Filter this data down to the lines that hold "stus", and copy them.

(Records drawn from a dataset)
=== Section Start ===

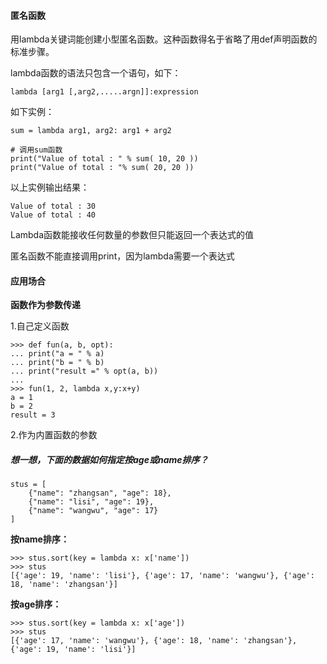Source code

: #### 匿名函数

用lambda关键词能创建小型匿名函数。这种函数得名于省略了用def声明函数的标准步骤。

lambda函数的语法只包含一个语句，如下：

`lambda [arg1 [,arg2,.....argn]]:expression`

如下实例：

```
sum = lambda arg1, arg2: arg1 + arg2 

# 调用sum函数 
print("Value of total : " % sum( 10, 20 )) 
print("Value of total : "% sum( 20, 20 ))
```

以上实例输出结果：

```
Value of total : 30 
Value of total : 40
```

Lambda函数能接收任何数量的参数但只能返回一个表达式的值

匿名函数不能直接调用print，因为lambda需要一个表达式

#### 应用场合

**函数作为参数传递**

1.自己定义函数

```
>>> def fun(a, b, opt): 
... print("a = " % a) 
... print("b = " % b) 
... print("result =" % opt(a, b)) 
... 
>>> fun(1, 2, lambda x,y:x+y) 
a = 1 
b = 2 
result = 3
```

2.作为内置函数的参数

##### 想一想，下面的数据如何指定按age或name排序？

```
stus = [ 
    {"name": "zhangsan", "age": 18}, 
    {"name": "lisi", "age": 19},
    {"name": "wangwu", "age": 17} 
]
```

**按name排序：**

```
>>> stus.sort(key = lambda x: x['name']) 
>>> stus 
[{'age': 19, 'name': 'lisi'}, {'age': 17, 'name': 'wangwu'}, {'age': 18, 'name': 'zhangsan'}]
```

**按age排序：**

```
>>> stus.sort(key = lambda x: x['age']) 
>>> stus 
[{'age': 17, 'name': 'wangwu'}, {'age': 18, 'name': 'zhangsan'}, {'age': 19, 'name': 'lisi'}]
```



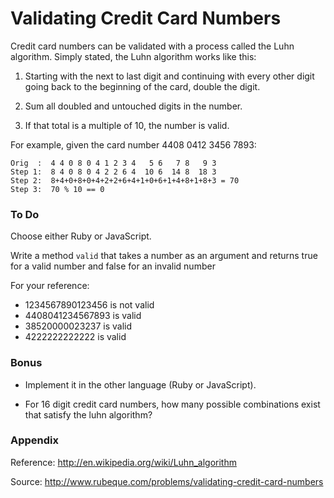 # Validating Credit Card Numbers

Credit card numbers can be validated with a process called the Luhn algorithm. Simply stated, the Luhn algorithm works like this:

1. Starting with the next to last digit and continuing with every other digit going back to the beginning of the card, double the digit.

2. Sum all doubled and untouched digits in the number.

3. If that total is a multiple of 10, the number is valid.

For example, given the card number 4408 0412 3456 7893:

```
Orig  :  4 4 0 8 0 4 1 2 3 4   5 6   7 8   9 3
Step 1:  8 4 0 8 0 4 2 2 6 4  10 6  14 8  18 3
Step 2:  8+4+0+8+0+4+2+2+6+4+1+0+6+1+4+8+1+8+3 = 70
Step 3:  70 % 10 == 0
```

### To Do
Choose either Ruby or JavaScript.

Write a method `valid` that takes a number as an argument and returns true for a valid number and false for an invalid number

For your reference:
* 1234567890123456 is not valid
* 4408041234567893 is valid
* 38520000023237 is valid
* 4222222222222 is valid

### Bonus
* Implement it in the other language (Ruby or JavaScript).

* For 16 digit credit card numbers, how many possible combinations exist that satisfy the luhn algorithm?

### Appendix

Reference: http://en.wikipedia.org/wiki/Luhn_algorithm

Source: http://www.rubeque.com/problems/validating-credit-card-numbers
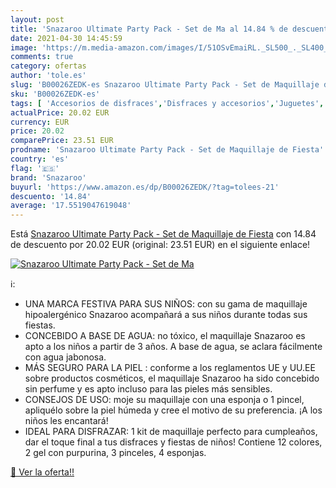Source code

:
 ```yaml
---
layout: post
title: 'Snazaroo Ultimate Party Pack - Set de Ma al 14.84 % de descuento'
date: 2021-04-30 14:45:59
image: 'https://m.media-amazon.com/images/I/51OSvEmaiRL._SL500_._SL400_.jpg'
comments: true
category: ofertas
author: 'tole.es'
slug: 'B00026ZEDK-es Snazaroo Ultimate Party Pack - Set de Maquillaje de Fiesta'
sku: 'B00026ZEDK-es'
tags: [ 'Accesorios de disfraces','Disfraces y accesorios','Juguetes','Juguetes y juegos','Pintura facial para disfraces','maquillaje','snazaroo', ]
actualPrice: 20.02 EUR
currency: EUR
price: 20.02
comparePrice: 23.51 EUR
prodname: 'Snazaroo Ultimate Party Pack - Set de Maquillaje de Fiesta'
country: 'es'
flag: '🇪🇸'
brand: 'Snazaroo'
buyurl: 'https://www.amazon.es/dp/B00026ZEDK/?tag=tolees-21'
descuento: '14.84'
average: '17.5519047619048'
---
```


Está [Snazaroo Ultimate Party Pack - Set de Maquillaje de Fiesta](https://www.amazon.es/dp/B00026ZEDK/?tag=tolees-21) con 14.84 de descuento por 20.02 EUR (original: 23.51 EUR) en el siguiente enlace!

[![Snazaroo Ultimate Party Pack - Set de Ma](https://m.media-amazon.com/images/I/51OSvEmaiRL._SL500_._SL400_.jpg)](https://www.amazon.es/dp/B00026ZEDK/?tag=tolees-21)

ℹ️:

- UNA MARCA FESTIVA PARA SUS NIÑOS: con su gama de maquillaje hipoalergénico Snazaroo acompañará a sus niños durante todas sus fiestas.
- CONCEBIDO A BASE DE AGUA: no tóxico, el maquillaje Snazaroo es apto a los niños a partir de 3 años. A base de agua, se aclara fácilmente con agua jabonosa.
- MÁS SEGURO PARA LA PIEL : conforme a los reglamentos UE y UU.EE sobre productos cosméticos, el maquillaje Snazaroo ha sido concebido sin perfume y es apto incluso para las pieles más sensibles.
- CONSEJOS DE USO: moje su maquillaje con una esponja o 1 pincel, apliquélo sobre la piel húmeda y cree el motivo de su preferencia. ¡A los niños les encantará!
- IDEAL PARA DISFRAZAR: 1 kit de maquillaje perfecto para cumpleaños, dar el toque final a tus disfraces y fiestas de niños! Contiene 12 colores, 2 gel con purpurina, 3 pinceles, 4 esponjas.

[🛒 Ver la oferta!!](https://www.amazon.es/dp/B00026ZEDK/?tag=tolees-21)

=== Section End ===
=== Section Start ===

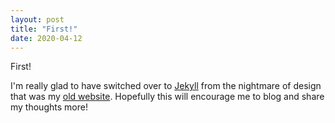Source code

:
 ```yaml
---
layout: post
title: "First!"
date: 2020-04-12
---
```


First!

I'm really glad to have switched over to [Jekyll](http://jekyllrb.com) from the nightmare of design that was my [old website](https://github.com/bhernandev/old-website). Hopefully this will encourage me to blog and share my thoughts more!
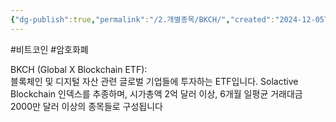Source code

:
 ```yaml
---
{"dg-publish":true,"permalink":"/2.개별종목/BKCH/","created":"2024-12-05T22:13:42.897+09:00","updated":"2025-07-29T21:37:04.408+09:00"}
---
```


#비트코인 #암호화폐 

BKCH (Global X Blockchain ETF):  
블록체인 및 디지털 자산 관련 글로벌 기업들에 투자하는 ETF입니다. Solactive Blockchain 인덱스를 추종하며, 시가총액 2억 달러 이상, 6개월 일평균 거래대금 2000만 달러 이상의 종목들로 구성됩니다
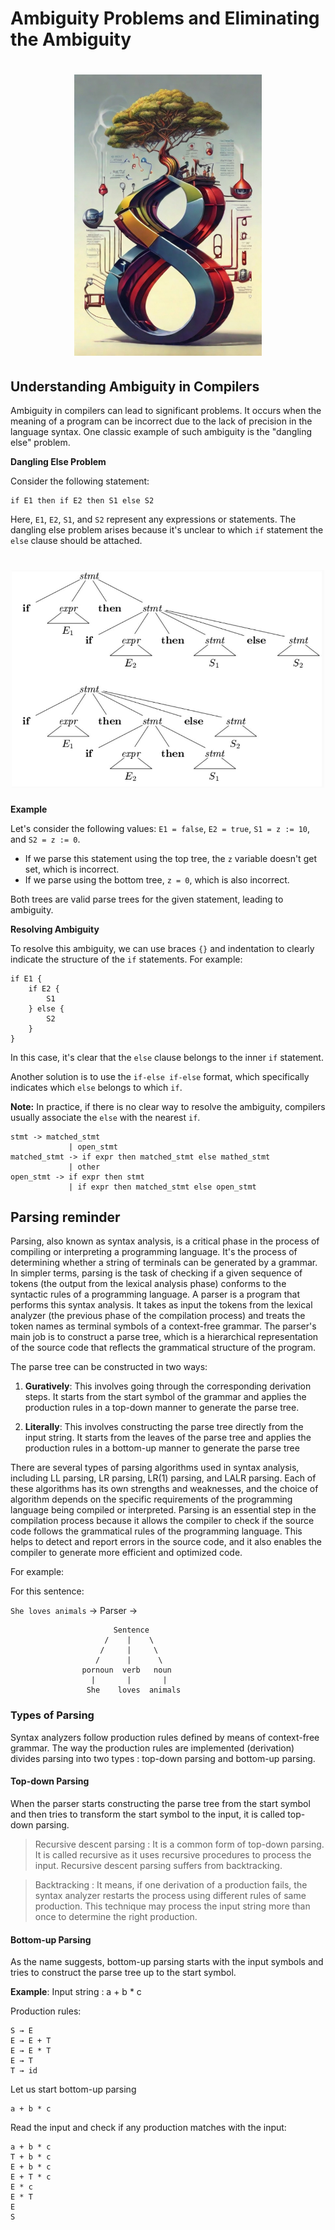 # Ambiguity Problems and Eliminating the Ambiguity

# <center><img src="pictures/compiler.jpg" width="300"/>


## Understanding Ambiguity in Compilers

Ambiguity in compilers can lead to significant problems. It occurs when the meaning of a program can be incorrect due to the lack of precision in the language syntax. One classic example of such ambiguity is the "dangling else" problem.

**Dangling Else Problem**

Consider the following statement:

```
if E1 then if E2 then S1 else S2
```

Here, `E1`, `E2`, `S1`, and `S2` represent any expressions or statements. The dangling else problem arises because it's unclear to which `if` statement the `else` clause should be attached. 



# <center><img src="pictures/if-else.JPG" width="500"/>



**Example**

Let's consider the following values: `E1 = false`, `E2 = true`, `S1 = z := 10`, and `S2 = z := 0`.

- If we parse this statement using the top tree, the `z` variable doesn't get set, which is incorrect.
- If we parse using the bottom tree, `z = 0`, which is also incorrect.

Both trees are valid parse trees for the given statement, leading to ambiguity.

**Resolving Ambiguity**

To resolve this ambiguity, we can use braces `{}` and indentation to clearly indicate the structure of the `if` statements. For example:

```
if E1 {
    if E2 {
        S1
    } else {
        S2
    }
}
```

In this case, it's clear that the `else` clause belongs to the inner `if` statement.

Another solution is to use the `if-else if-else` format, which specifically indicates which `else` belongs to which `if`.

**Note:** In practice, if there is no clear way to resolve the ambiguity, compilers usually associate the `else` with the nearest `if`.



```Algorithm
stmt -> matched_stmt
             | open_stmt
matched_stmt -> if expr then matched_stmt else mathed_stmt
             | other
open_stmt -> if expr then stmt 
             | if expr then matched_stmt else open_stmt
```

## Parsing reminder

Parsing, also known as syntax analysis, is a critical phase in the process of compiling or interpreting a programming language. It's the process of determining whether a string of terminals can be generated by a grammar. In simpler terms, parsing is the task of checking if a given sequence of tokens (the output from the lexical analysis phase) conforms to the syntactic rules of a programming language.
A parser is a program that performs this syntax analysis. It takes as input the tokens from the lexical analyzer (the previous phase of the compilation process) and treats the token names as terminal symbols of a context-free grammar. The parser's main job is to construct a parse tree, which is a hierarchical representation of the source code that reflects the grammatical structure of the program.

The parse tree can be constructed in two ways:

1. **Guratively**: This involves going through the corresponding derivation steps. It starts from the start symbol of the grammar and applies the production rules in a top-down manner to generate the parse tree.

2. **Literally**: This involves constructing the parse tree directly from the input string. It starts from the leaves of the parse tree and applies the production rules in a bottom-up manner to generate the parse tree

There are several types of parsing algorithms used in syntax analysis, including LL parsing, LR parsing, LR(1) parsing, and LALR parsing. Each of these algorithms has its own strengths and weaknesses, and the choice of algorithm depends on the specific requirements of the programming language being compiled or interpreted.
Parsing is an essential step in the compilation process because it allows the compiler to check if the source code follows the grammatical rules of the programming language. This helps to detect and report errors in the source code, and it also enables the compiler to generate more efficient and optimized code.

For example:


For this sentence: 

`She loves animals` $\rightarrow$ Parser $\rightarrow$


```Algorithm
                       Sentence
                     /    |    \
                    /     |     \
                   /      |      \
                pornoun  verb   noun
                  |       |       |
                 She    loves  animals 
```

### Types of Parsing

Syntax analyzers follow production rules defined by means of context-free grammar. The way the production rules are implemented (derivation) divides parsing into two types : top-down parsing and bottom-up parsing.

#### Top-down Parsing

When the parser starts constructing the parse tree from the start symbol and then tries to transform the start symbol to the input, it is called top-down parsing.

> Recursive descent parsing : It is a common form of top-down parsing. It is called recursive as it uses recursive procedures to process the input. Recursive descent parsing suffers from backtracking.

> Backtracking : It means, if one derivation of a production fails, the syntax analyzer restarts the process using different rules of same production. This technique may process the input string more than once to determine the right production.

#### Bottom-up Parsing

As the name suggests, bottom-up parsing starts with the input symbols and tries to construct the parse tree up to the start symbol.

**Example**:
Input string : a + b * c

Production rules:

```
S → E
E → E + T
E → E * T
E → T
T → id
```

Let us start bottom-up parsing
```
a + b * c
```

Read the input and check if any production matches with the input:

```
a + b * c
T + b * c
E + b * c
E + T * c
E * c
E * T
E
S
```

=== Section End ===

SOLUTION FOR THIS EXERCISE:
stus = [ 
>>> stus.sort(key = lambda x: x['name']) 
>>> stus 
>>> stus.sort(key = lambda x: x['age']) 
>>> stus 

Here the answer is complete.